DE RABIA Y MIEL

Cuando galopa la noche

Al llegar, bajaron corriendo del coche y se apostaron en rinconcito de la Playa de Bajo de Guía como dos cazadores de almas

Andaba muerta la noche de un agosto pasado cuando una sombra susurrante entró en el cuarto. Dormían los gatos, roncaban los búhos, sobrevivían las luces tímidas de las farolas que entraban como suspiros por la ventana. Él entreabrió los ojos y escuchó a la silueta ... refrescarle la promesa que había contraído, una promesa a la que nunca le habían puesto fecha: «¿Quieres que vayamos a verlos?». No más, eso fue lo que dijo.

En la vacilación de la duermevela, esa en la que cuesta distinguir el sueño de la realidad, hubo un silencio, unos segundos para procesar si la propuesta venía de los parajes de la fantasía o de los requiebros de la madrugada. Sí, sí quiero, dijo probando, como devolviendo la pelota a ver si ésta chocaba con el frontón del eco o iba a parar a las cuerdas de otra raqueta. Pues hay que darse prisa, vístete abrigado, te espero en la cocina.

Sin hacer ruido, casi de puntillas, salieron a la calle a buscar el coche. Un soplo de aire costero, con ímpetu gélido y asesino, purgaba los pecados de los veraneantes, prometiendo un mañana, que ya era hoy, de ruidos, risas y colores. Arrancaron el buga, que en la quietud hizo chirriar con el giro de las ruedas las chinitas del pavimento, que iluminó la oscuridad con sus faros. En el panel del carro marcaban las tres y media, o las cuatro. El caso es que era una hora limítrofe en la que no había aún ni fiesteros regresando de las discotecas ni madrugadores paseando la soledad en busca de un café. En la radio sonaba ese tipo de programas conducidos por voces que acurrucan, que hablan de todo y de nada, de música, de inventos, de Historia. Como si con el mundo descansando se pudiera hablar de cosas interesantes.

Te puedes dormir un ratito más si quieres, aventuró su papá con las dos manos en el volante. Yo te despierto cuando lleguemos. No, no, negaba ladeando la cabeza el chaval, dejando entrever que aquel ofrecimiento hería su orgullo en construcción. Ya de aquellas el niño tenía la tierna y cierta intuición de que esos momentos de carretera y manta, esos kilómetros que se hacen juntos, esas conversaciones copiloteras, marcan más que cualquier hierro candente. Por eso recuerda que estuvo todo el trayecto preguntando si los verían, jugando con aquella idea. El padre de cuando en cuando miraba el reloj e insistía en que creía que sí, que los pillarían. Y ese creo, esa puertecita de la duda, le mataba. ¿Y por qué lo hacen tan temprano? Pues porque luego se llena de gente, de sombrillas y no se puede. ¿Y cuánto queda?

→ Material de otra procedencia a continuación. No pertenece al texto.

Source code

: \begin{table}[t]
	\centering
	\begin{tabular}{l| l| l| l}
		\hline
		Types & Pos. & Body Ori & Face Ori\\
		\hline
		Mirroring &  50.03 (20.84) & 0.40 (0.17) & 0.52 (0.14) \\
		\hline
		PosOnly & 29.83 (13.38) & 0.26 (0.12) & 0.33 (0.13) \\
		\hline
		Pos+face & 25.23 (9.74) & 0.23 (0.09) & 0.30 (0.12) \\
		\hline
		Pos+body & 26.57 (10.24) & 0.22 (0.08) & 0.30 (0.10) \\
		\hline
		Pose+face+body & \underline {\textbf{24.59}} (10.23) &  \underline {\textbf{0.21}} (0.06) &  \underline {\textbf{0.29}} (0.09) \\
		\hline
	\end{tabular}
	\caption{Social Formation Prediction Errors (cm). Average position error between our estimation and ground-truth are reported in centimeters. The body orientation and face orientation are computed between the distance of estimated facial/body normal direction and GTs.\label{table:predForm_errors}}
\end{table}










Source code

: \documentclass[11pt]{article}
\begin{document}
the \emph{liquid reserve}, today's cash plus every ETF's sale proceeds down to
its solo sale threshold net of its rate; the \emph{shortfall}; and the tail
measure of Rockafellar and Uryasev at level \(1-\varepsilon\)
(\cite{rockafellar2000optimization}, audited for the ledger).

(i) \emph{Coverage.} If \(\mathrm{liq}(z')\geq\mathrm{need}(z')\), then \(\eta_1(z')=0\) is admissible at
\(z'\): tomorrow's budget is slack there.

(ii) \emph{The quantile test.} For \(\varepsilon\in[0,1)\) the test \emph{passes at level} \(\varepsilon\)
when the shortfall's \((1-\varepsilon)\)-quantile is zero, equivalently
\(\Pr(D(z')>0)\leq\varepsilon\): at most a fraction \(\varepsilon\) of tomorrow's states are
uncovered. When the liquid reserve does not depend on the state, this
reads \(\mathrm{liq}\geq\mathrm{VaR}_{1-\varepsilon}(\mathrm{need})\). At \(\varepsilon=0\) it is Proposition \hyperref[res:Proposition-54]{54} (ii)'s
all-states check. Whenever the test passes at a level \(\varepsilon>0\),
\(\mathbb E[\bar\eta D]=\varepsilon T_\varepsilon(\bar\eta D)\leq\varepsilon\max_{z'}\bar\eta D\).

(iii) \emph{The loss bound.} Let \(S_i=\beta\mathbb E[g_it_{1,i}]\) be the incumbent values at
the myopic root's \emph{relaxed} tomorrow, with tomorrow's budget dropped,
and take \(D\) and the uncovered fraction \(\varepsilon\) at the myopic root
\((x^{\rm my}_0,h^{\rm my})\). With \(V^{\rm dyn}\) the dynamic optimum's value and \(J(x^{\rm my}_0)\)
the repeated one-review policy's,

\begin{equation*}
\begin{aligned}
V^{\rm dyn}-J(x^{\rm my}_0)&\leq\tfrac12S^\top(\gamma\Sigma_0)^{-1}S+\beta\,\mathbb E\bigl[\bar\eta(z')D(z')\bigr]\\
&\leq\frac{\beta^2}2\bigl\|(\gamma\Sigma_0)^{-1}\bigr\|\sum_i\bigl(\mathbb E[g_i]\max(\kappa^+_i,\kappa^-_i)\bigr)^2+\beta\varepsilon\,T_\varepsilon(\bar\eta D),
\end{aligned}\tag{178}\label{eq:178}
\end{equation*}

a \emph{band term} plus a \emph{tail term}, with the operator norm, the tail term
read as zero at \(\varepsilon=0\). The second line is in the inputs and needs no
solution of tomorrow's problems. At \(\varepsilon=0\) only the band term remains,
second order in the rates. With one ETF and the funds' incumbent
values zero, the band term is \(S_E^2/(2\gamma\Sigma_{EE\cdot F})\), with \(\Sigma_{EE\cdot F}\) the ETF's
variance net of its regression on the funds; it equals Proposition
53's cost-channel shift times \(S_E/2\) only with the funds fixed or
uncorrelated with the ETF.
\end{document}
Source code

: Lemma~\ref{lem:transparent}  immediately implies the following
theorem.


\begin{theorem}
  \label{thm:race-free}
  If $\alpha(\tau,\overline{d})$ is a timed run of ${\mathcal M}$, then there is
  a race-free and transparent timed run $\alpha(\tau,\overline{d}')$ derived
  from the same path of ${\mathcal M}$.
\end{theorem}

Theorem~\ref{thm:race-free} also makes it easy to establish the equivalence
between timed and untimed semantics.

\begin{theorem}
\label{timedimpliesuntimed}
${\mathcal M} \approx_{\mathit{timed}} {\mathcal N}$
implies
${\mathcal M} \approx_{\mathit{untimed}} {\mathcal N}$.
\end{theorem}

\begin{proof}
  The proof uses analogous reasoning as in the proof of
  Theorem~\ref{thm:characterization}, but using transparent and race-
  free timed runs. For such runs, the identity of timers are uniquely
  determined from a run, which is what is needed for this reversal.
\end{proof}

Al llegar, bajaron corriendo del coche y se apostaron en un rinconcito de la Playa de Bajo de Guía como dos cazadores de almas. La noche se extinguía en lágrimas de un alba que calaba, haciéndose naranja donde acababa el mar. Y allí estaban, galopaban caballos locos por una alfombra de arena, y sobre ellos iban los jockeys que parecían una tilde arrugada. Eso se llama cantear. Amanecía en Sanlúcar, se congelaban postales eternas. Recuerdos a los que volver cuando se pierden los estribos.